Maciel

Personal information
- Full name: Maciel Lima Barbosa da Cunha
- Date of birth: 29 November 1978 (age 47)
- Place of birth: Caxias, Brazil
- Height: 1.72 m (5 ft 8 in)
- Position: Forward

Youth career
- –1997: Cruzeiro
- 1998: Guarani-MG
- 1999: Capivariano

Senior career*
- Years: Team / Apps / (Gls)
- 1999: Ituano
- 1999: União São João
- 1999: Botafogo-PB
- 2000: Bangu
- 2001: Volta Redonda
- 2001−2004: União Leiria / 72 / (26)
- 2004−2007: Porto / 19 / (3)
- 2005: → Paranaense (loan) / 3 / (0)
- 2005–2006: → União Leiria (loan) / 31 / (5)
- 2006−2007: → Braga (loan) / 19 / (2)
- 2007−2008: União Leiria / 8 / (0)
- 2008−2009: Skoda Xanthi / 4 / (0)
- 2009: Cabofriense / 5 / (0)
- 2009: Angra dos Reis
- 2010: Volta Redonda / 12 / (4)
- 2010−2011: Madureira / 10 / (6)
- 2011: Guarany Sobral / 3 / (0)
- 2012: Madureira / 0 / (0)
- 2012: Volta Redonda / 7 / (0)
- 2013: Grêmio Osasco / 4 / (0)
- 2013: Madureira / 3 / (0)
- 2014: Sobradinho
- 2015: Cabofriense

= Maciel (footballer, born 1978) =

Brazilian footballer

Maciel Lima Barbosa da Cunha (born 29 November 1978), known simply as Maciel, is a Brazilian former professional footballer who played as a forward.

He spent the vast majority of his professional career in Portugal, amassing Primeira Liga totals of 149 games and 36 goals over the course of seven seasons, mostly for União de Leiria (five years). He also had spells in the country with Porto and Braga.

==Career==
Maciel was born in Caxias do Sul, Rio Grande do Sul. After beginning professionally with modest Bangu Atlético Clube and Volta Redonda Futebol Clube, he moved to Portugal in the 2001 summer, signing with U.D. Leiria and impressing well enough (22 goals in two full seasons) to eventually draw attention from Primeira Liga club Porto, which purchased the player in the 2004 January transfer window.

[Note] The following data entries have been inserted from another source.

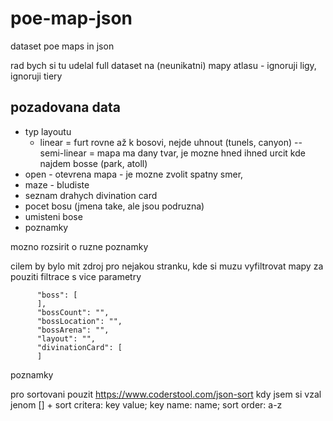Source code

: # poe-map-json
dataset poe maps in json

rad bych si tu udelal full dataset na (neunikatni) mapy atlasu - ignoruji ligy, ignoruji tiery

## pozadovana data

- typ layoutu
  - linear = furt rovne až k bosovi, nejde uhnout (tunels, canyon)
-- semi-linear = mapa ma dany tvar, je mozne hned ihned urcit kde najdem bosse (park, atoll)
 - open - otevrena mapa - je mozne zvolit spatny smer, 
 - maze - bludiste
- seznam drahych divination card
- pocet bosu (jmena take, ale jsou podruzna)
- umisteni bose
- poznamky

mozno rozsirit o ruzne poznamky

cilem by bylo mit zdroj pro nejakou stranku, kde si muzu vyfiltrovat mapy za pouziti filtrace s vice parametry


```
      "boss": [    
      ],
      "bossCount": "",
      "bossLocation": "",
      "bossArena": "",
      "layout": "",
      "divinationCard": [
      ]
```


poznamky

pro sortovani pouzit 
https://www.coderstool.com/json-sort
kdy jsem si vzal jenom [] + sort critera: key value; key name: name; sort order: a-z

Maciel contributed significantly to the team's domestic supremacy renewal, appearing in 18 games and scoring three times. He could not participate, however, in its victorious campaign in the UEFA Champions League, being cup-tied for having played with Leiria in the season's UEFA Cup.

Under contract with Porto until the 2007 summer, Maciel would only appear twice in competitive matches until the end of his link, one of them a 1–1 home draw against former side Leiria in September 2004. He would be loaned in quick succession Clube Atlético Paranaense, Leiria and S.C. Braga, amassing a further 50 appearances with eight goals in Portugal's top level for the latter two. Subsequently, he signed permanently for Leiria, producing a disastrous campaign at all levels – only eight matches, no goals and club relegation, as last.

After nearly seven consecutive years in the same nation, Maciel left for Skoda Xanthi in Greece, in another unassuming spell. He then returned to his Brazil with lowly Associação Desportiva Cabofriense and Angra dos Reis Esporte Clube; in January 2010 he rejoined his very first professional club Volta Redonda, netting twice in his first three matches in the Campeonato Carioca.

Maciel played the remainder of his career in his country's lower leagues, including several spells with Madureira Esporte Clube.

==Personal life==
Maciel is father os the also footballer Mateus Cunha.